▸ PROBLEM TO SOLVE
What lines in the following entries hold the word "Excalibur"? Copy each one.
= = =
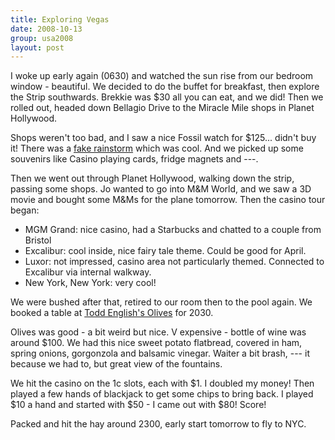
 ```yaml
---
title: Exploring Vegas
date: 2008-10-13
group: usa2008
layout: post
---
```

I woke up early again (0630) and watched the sun rise from our bedroom window - beautiful. We decided to do the buffet for breakfast, then explore the Strip southwards. Brekkie was $30 all you can eat, and we did! Then we rolled out, headed down Bellagio Drive to the Miracle Mile shops in Planet Hollywood.

Shops weren't too bad, and I saw a nice Fossil watch for $125... didn't buy it! There was a [fake rainstorm](http://www.miraclemileshopslv.com/entertain.php?id=19) which was cool. And we picked up some souvenirs like Casino playing cards, fridge magnets and  ---.

Then we went out through Planet Hollywood, walking down the strip, passing some shops. Jo wanted to go into M&M World, and we saw a 3D movie and bought some M&Ms for the plane tomorrow. Then the casino tour began:

- MGM Grand: nice casino, had a Starbucks and chatted to a couple from Bristol
- Excalibur: cool inside, nice fairy tale theme. Could be good for April.
- Luxor: not impressed, casino area not particularly themed. Connected to Excalibur via internal walkway.
- New York, New York: very cool!

We were bushed after that, retired to our room then to the pool again. We booked a table at [Todd English's Olives](http://www.bellagio.com/restaurants/olives.aspx) for 2030.

Olives was good - a bit weird but nice. V expensive - bottle of wine was around $100. We had this nice sweet potato flatbread, covered in ham, spring onions, gorgonzola and balsamic vinegar. Waiter a bit brash, --- it because we had to, but great view of the fountains.

We hit the casino on the 1c slots, each with $1. I doubled my money! Then played a few hands of blackjack to get some chips to bring back. I played $10 a hand and started with $50 - I came out with $80! Score!

Packed and hit the hay around 2300, early start tomorrow to fly to NYC.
= = =
▸ PROBLEM SOLUTION
- Excalibur: cool inside, nice fairy tale theme. Could be good for April.
- Luxor: not impressed, casino area not particularly themed. Connected to Excalibur via internal walkway.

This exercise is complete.